Problem » Ignoring the images, restate the records below word for word.

Rendered images with source text:
-- Opening Marker --
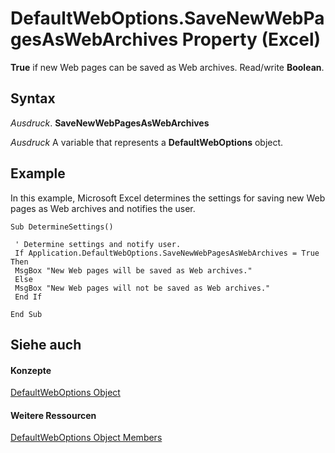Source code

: 
# DefaultWebOptions.SaveNewWebPagesAsWebArchives Property (Excel)

 **True** if new Web pages can be saved as Web archives. Read/write **Boolean**.


## Syntax

 _Ausdruck_. **SaveNewWebPagesAsWebArchives**

 _Ausdruck_ A variable that represents a **DefaultWebOptions** object.


## Example

In this example, Microsoft Excel determines the settings for saving new Web pages as Web archives and notifies the user.


```
Sub DetermineSettings() 
 
 ' Determine settings and notify user. 
 If Application.DefaultWebOptions.SaveNewWebPagesAsWebArchives = True Then 
 MsgBox "New Web pages will be saved as Web archives." 
 Else 
 MsgBox "New Web pages will not be saved as Web archives." 
 End If 
 
End Sub
```


## Siehe auch


#### Konzepte


[DefaultWebOptions Object](5bd1d870-e8d9-cac1-d7a7-3aeaf7c4c3cd.md)
#### Weitere Ressourcen


[DefaultWebOptions Object Members](http://msdn.microsoft.com/library/52db1398-01d8-eba5-772f-2923fdc89f5b%28Office.15%29.aspx)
-- Closing Marker --
Answer to the problem »
Source code

: 
# DefaultWebOptions.SaveNewWebPagesAsWebArchives Property (Excel)

 **True** if new Web pages can be saved as Web archives. Read/write **Boolean**.


## Syntax

 _Ausdruck_. **SaveNewWebPagesAsWebArchives**

 _Ausdruck_ A variable that represents a **DefaultWebOptions** object.


## Example

In this example, Microsoft Excel determines the settings for saving new Web pages as Web archives and notifies the user.


```
Sub DetermineSettings() 
 
 ' Determine settings and notify user. 
 If Application.DefaultWebOptions.SaveNewWebPagesAsWebArchives = True Then 
 MsgBox "New Web pages will be saved as Web archives." 
 Else 
 MsgBox "New Web pages will not be saved as Web archives." 
 End If 
 
End Sub
```


## Siehe auch


#### Konzepte


[DefaultWebOptions Object](5bd1d870-e8d9-cac1-d7a7-3aeaf7c4c3cd.md)
#### Weitere Ressourcen


[DefaultWebOptions Object Members](http://msdn.microsoft.com/library/52db1398-01d8-eba5-772f-2923fdc89f5b%28Office.15%29.aspx)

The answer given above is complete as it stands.